=== LISTED RECORDS ===

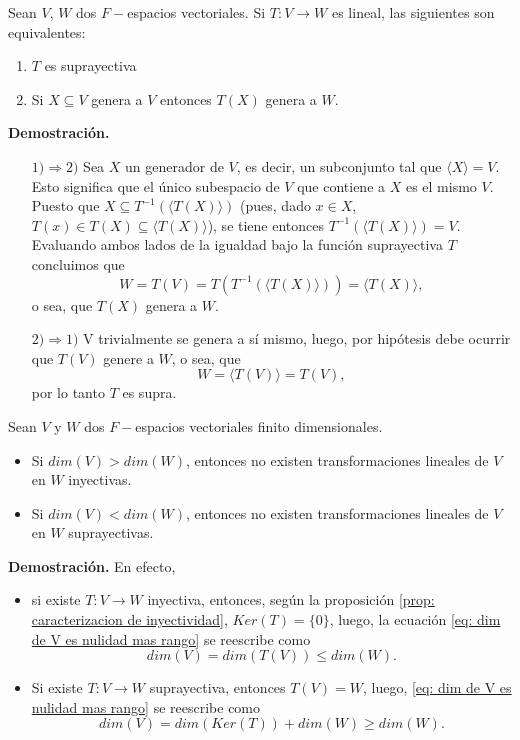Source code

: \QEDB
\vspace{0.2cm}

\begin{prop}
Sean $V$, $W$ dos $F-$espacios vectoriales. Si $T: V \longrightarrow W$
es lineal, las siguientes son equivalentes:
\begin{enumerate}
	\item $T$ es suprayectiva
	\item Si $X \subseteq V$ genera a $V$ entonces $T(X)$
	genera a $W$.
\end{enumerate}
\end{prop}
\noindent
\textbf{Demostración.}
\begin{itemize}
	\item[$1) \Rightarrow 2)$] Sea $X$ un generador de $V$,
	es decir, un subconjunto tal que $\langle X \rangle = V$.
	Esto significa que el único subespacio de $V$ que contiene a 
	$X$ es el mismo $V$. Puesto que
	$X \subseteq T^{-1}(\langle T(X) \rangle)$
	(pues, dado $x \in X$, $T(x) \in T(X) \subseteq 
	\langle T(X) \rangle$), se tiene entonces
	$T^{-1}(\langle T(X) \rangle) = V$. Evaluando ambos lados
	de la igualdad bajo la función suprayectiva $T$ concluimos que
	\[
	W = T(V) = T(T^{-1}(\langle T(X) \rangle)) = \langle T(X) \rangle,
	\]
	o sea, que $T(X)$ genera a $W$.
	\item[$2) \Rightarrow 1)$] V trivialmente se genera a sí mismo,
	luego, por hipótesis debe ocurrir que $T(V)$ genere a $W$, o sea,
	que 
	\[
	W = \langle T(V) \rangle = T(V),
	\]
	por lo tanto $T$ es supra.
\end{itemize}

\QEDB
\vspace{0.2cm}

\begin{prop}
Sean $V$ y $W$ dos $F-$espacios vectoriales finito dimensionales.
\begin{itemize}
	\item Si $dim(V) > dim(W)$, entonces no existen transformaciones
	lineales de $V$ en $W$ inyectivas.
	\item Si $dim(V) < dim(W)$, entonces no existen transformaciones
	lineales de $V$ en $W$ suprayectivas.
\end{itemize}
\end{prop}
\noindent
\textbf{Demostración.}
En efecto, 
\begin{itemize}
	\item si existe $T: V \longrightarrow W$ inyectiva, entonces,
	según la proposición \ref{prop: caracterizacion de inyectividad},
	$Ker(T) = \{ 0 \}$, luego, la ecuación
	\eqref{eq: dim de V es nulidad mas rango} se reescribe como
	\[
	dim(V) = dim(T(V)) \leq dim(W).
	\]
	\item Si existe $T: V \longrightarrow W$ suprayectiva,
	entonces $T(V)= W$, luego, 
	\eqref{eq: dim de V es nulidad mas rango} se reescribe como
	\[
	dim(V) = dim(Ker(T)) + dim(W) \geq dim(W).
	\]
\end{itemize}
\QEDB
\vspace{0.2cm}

===
=== LISTED RECORDS ===

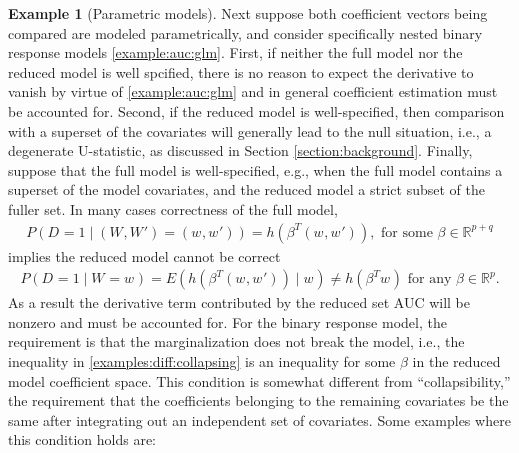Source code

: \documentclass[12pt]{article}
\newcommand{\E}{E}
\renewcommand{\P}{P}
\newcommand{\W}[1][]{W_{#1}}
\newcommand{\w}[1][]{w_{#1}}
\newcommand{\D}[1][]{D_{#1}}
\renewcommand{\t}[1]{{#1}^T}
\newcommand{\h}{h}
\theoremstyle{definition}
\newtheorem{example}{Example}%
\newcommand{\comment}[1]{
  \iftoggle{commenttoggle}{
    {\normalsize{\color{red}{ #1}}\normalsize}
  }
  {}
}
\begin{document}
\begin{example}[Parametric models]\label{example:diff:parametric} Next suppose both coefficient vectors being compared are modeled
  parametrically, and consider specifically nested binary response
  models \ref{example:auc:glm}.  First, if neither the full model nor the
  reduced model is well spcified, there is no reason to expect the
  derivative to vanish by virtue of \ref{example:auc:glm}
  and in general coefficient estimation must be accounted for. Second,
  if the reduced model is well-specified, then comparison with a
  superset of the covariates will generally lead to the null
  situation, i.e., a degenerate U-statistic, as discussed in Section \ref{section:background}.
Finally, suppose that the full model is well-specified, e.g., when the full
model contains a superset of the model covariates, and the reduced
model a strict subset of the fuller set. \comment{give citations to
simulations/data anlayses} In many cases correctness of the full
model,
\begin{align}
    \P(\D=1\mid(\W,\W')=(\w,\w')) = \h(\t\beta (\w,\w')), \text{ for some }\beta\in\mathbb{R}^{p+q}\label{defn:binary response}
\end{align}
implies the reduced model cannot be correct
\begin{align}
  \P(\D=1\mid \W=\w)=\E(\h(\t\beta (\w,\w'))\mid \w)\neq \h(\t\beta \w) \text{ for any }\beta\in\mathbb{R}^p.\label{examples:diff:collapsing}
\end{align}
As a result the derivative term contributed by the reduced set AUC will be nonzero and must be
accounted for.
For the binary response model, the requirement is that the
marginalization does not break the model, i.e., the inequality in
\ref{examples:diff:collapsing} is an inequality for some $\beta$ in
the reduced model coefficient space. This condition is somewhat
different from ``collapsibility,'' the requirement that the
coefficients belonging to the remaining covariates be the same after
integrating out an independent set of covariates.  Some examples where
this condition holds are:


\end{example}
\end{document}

===
=== LISTED RECORDS ===

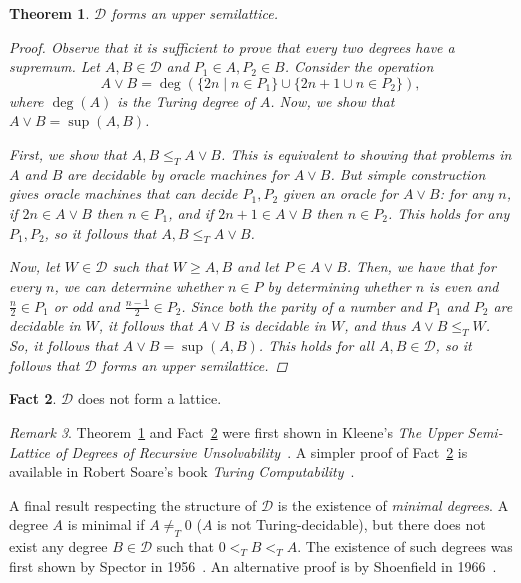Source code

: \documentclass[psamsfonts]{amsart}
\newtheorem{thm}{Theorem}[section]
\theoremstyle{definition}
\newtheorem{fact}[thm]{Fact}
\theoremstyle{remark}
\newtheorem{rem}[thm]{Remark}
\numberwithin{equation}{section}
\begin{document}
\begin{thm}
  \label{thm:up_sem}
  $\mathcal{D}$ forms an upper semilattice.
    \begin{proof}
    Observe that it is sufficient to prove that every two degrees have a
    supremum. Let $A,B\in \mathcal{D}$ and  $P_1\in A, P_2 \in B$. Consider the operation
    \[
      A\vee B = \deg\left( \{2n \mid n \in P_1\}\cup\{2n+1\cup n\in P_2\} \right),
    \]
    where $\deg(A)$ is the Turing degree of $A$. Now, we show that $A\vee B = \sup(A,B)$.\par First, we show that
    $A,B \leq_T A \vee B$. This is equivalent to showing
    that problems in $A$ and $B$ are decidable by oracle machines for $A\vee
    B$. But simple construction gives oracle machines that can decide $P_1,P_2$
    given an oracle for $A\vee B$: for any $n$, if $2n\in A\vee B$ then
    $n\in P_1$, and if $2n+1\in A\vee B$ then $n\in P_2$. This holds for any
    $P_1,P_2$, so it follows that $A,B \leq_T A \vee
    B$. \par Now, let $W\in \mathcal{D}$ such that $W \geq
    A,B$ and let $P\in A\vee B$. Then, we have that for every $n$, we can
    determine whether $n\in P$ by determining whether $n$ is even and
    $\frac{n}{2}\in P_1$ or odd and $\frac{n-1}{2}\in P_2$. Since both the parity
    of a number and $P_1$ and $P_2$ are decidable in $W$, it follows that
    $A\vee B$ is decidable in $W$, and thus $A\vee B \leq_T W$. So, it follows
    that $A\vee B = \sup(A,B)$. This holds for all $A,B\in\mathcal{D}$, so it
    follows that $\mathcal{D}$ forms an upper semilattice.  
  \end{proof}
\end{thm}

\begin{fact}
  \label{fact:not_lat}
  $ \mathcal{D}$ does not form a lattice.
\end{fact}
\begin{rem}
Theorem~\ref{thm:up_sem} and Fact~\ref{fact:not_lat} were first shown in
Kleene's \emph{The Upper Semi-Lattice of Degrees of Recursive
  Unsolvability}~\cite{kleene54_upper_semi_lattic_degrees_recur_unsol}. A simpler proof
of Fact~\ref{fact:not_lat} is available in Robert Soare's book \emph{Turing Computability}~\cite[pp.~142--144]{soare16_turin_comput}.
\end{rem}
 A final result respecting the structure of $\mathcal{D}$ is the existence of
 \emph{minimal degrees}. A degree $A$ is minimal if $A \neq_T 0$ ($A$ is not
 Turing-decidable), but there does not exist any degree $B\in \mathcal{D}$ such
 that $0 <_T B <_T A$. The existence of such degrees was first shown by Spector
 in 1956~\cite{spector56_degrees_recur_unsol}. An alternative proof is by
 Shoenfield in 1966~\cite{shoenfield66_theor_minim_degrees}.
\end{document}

===

WORK REQUIRED:
Using the entries above, repeat only the lines from the one containing "and in general" through the one containing "situation, i.e., a", end lines included.

EXERCISE RESPONSE:
  and in general coefficient estimation must be accounted for. Second,
  if the reduced model is well-specified, then comparison with a
  superset of the covariates will generally lead to the null
  situation, i.e., a degenerate U-statistic, as discussed in Section \ref{section:background}.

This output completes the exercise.